For what it's worth, on moldy 8-bit machines I've often used a fungicidal product on the Danish market called Rodalon which I think may be more or less equivalent to Lysol, but you can look it up for a break down of the component chemicals.

While IPA has good cleaning properties, I've found that it can still be hard to get rid of the "basement" smell after mold, and the Rodalon solution cures that.

It can be sprayed on but to be most effective I prefer to submerge the PCBs or cases in a solution of destilled water and Rodalon and brush the board carefully, fx with a toothbrush. The caveat is the same as for any kind of deep board washing: it should only be done if there are no components such as relays or other components that could react poorly to or retain water.

Rinse in clean destilled water, blow dry, rinse in IPA to help displace the water, and dry again carefully with warm air, especially around switches, under ICs and other places that could retain water.

  • A good example of something you don't want to get wet that I've run into is the delay lines and bandpass filter on Amiga A600 & A1200 motherboards. Usually it's the nearby surface mount electrolytics leaking into them that kills them, but my understanding is any liquid intrusion can damage them. A lot of people won't notice if they screw them up though since it only effects the composite and RF video outputs.
    – mnem
    Commented Apr 11, 2022 at 13:08
  • IPA = isopropyl alcohol, correct? I initially read that as "India pale ale", which you probably don't want to be using on circuit boards.
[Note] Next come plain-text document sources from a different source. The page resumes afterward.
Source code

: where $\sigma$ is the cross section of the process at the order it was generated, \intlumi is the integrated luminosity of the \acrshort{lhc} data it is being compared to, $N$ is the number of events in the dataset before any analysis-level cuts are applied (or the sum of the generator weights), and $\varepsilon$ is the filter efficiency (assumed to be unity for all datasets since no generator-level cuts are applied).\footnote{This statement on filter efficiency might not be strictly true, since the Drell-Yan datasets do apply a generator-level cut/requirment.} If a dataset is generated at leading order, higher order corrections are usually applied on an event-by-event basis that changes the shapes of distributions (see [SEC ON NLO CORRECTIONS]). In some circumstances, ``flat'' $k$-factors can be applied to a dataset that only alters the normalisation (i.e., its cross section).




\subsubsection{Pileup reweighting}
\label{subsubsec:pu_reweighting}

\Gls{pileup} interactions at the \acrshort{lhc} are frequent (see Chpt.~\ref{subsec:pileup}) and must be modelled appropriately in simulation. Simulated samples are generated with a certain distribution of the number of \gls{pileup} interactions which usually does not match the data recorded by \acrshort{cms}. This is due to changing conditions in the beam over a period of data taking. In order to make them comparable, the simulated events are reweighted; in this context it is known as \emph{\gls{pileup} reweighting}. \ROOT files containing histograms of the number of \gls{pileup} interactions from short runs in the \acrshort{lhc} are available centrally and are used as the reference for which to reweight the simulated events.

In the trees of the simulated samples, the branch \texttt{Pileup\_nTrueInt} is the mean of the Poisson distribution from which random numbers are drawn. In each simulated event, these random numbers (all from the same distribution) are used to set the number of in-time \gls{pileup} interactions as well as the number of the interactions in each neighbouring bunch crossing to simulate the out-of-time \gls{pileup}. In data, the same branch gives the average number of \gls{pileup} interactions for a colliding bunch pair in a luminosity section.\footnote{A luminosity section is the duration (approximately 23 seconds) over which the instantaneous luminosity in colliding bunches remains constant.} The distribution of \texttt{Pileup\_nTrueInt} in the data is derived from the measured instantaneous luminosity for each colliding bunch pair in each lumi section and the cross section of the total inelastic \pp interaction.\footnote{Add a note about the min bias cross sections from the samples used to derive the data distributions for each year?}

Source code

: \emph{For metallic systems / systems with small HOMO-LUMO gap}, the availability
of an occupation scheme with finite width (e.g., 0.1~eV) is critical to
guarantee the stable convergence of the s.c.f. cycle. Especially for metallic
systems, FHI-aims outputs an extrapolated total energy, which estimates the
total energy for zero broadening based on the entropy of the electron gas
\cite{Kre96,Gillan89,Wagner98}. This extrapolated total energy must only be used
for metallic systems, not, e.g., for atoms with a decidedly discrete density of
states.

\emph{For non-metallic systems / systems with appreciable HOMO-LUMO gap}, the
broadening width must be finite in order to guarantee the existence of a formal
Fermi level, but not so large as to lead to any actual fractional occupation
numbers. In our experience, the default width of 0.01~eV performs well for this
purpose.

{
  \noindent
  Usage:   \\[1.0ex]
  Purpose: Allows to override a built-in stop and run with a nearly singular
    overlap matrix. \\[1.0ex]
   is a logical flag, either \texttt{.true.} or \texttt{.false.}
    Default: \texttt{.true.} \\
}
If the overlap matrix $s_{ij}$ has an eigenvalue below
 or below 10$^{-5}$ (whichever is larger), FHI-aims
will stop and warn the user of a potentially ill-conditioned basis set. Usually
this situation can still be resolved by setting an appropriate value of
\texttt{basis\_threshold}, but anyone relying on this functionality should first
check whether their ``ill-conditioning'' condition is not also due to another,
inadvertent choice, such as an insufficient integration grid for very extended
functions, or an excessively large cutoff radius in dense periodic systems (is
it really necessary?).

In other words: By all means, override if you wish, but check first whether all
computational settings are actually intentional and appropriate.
Commented Apr 12, 2022 at 16:49
  • That would be isopropyl alcohol, a.k.a. isopropanol, yes. (A pale ale on the table during a restoration session never hurt either, but best not to mix these IPAs. :)
    – user6576
    Commented Apr 12, 2022 at 17:14
  • One other caveat: IPA is safe to use on most plastics but not on acrylic which is often used for windows, some light pipes etc. it causes tiny cracks on the surface and clear parts become foggy and brittle.